作者:手机用户2502929183 | 来源:互联网 | 2023-08-14 22:08
Iamsettingupthefollowingexamplewhichissimilartomysituationanddata:我正在设置以下示例,该示例与我的情况和
I am setting up the following example which is similar to my situation and data:
我正在设置以下示例,该示例与我的情况和数据类似:
Say, I have the following DataFrame:
说,我有以下DataFrame:
df = pd.DataFrame ({'ID' : [1,2,3,4],
'price' : [25,30,34,40],
'Category' : ['small', 'medium','medium','small']})
Category ID price
0 small 1 25
1 medium 2 30
2 medium 3 34
3 small 4 40
Now, I have the following function, which returns the discount amount based on the following logic:
现在,我有以下功能,它根据以下逻辑返回折扣金额:
def mapper(price, category):
if category == 'small':
discount = 0.1 * price
else:
discount = 0.2 * price
return discount
Now I want the resulting DataFrame:
现在我想要生成的DataFrame:
Category ID price Discount
0 small 1 25 0.25
1 medium 2 30 0.6
2 medium 3 40 0.8
3 small 4 40 0.4
So I decided to call series.map on the column price because I don't want to use apply. I am working on a large DataFrame and map is much faster than apply.

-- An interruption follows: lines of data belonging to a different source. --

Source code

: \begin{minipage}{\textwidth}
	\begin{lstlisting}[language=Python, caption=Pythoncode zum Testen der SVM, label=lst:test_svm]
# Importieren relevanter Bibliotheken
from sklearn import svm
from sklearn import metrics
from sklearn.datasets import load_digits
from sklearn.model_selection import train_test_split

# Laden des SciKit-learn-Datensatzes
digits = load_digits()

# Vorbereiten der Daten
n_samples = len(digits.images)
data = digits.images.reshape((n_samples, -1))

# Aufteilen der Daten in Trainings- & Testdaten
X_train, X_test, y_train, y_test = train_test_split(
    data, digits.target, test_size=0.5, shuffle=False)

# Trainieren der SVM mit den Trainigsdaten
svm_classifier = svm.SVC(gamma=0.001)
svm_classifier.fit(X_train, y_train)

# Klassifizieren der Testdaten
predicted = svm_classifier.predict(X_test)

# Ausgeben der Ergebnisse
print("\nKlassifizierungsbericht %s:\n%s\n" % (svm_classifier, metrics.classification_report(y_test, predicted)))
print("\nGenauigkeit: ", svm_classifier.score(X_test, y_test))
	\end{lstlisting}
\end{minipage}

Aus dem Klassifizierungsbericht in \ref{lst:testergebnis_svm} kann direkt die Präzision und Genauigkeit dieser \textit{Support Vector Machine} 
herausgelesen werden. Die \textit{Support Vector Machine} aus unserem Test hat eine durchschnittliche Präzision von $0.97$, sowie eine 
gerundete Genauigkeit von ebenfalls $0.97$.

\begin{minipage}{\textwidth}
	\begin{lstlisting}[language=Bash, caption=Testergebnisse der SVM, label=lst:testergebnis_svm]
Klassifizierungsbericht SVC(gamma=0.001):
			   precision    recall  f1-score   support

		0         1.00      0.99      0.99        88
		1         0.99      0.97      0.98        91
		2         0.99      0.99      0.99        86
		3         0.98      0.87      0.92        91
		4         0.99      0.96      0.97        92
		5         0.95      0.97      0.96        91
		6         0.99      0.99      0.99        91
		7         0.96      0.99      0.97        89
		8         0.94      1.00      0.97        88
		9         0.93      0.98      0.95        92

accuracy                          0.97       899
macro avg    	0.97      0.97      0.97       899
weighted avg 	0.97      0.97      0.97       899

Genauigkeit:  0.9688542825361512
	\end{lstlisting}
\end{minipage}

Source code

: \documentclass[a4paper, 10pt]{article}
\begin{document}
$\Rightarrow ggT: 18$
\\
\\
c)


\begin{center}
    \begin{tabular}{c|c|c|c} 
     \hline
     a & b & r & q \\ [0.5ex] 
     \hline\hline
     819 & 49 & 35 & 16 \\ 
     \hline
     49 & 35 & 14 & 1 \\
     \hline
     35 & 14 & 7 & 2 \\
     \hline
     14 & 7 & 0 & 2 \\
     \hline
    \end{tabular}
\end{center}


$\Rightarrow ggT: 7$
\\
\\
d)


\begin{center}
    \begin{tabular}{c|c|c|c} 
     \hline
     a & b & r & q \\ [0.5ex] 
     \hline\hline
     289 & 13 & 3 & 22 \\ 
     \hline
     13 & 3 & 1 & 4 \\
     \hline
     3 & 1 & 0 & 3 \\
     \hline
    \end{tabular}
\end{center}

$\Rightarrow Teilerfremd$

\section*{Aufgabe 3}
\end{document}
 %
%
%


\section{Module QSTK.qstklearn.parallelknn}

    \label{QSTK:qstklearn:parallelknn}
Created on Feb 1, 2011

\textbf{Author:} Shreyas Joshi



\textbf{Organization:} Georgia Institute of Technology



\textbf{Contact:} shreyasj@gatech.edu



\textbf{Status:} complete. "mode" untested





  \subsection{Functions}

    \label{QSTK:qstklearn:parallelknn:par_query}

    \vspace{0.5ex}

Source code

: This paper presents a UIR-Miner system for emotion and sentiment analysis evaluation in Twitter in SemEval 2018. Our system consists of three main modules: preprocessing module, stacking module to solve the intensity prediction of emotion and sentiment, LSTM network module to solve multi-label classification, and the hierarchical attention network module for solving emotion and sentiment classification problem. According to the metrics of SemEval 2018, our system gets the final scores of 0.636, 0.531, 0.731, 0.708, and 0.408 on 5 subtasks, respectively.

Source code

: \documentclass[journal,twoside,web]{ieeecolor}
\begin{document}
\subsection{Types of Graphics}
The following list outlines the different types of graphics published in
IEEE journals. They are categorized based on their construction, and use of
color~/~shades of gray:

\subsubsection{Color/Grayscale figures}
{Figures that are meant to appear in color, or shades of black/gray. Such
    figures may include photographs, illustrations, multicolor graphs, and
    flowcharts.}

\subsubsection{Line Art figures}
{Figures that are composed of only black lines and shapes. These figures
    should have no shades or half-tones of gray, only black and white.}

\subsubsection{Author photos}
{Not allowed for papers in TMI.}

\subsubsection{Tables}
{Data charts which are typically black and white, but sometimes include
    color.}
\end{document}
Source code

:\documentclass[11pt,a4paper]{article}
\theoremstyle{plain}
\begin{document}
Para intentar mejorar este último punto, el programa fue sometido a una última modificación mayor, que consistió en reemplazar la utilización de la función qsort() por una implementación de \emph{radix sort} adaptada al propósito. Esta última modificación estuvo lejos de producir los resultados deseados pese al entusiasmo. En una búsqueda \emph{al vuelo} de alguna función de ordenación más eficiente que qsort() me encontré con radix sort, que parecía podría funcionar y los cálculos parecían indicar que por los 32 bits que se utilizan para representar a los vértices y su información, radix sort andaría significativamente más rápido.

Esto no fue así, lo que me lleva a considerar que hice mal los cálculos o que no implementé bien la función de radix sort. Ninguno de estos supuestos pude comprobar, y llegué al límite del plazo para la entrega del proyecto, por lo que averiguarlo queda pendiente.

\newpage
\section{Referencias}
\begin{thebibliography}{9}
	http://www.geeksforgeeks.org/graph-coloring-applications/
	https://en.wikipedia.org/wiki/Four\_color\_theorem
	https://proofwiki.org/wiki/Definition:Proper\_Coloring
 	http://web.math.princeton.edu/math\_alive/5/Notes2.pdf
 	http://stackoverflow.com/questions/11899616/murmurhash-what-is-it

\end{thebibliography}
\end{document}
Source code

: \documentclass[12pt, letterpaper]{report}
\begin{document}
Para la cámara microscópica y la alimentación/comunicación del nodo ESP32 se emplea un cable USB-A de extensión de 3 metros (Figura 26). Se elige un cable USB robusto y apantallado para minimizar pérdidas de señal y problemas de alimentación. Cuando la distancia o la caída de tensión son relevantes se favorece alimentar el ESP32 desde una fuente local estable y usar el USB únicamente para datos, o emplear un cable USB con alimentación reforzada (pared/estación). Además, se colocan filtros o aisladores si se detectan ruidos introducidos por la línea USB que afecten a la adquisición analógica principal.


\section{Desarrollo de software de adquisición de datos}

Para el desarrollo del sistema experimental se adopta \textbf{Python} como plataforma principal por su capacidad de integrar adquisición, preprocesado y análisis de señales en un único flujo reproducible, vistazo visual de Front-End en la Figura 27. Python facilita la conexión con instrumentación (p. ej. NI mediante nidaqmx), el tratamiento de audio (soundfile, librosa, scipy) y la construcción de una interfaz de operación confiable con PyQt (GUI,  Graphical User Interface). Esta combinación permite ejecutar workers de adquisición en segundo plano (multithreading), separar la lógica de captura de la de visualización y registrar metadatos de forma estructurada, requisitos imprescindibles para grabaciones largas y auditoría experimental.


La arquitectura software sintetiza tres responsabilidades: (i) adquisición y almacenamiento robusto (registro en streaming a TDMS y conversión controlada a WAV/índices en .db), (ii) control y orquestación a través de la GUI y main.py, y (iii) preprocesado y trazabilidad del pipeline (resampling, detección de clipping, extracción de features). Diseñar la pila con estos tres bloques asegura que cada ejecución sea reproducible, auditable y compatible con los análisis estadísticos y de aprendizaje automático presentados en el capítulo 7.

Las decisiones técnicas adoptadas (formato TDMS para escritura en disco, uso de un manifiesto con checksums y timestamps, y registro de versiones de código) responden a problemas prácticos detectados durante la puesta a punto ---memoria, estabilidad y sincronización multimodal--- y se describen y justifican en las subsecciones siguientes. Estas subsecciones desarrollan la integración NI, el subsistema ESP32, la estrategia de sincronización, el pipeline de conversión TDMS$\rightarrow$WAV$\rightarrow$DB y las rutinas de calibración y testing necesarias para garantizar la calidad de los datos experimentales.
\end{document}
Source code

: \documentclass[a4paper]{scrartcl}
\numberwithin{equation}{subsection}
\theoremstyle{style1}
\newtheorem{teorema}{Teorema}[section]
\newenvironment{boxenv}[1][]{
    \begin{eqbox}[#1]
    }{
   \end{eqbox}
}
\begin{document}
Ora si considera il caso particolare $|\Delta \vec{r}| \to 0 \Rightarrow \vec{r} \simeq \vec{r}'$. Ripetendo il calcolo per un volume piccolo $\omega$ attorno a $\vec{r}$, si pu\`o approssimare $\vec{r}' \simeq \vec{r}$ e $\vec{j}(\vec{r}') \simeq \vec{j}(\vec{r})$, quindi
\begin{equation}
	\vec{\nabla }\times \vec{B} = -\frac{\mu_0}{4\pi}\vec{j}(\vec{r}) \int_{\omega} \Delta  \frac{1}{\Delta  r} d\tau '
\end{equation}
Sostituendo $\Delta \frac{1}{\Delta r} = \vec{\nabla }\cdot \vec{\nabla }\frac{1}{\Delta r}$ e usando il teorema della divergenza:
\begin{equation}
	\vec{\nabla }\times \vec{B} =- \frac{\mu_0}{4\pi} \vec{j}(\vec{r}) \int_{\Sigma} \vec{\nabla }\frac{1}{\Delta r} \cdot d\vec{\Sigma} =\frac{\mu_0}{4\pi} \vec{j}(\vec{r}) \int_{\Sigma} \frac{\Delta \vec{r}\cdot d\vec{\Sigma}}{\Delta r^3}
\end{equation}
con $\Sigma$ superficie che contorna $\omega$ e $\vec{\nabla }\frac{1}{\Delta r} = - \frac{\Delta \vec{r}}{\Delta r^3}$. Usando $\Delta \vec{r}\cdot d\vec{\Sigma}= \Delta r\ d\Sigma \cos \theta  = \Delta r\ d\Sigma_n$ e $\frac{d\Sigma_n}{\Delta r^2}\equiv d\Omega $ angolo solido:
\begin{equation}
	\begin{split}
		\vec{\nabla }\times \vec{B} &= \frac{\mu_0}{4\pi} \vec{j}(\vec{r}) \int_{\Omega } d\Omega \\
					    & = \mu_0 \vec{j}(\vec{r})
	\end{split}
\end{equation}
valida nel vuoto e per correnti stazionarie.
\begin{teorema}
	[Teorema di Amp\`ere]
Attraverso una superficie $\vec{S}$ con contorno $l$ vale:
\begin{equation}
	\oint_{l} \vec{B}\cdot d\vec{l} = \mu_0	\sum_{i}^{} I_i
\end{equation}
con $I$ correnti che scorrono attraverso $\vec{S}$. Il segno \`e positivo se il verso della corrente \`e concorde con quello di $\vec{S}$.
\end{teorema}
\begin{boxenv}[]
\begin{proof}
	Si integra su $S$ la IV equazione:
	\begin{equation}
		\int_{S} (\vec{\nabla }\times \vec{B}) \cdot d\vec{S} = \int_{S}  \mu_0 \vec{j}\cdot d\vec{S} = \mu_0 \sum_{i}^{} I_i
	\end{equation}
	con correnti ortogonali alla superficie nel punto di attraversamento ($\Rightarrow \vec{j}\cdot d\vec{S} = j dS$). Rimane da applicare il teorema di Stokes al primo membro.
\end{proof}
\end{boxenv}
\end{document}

所以我决定在列价上调用series.map,因为我不想使用apply。我正在处理大型DataFrame,并且映射比应用快得多。
I tried doing this:
我试过这样做:
for c in list(sample.Category.unique()):
sample[sample['Category'] == c]['Discount'] = sample[sample['Category'] == c]['price'].map(lambda x: mapper(x,c))
And that didn't work as I expected because I am trying to set a value on a copy of a slice of the DataFrame.
这并没有像我预期的那样工作,因为我试图在DataFrame片的副本上设置一个值。
My question is, Is there a way to do this without using df.apply()
?
我的问题是,有没有办法在不使用df.apply()的情况下执行此操作?
3 个解决方案
8
One approach with np.where
-
使用np.where的一种方法 -
mask = df.Category.values=='small'
df['Discount'] = np.where(mask,df.price*0.01, df.price*0.02)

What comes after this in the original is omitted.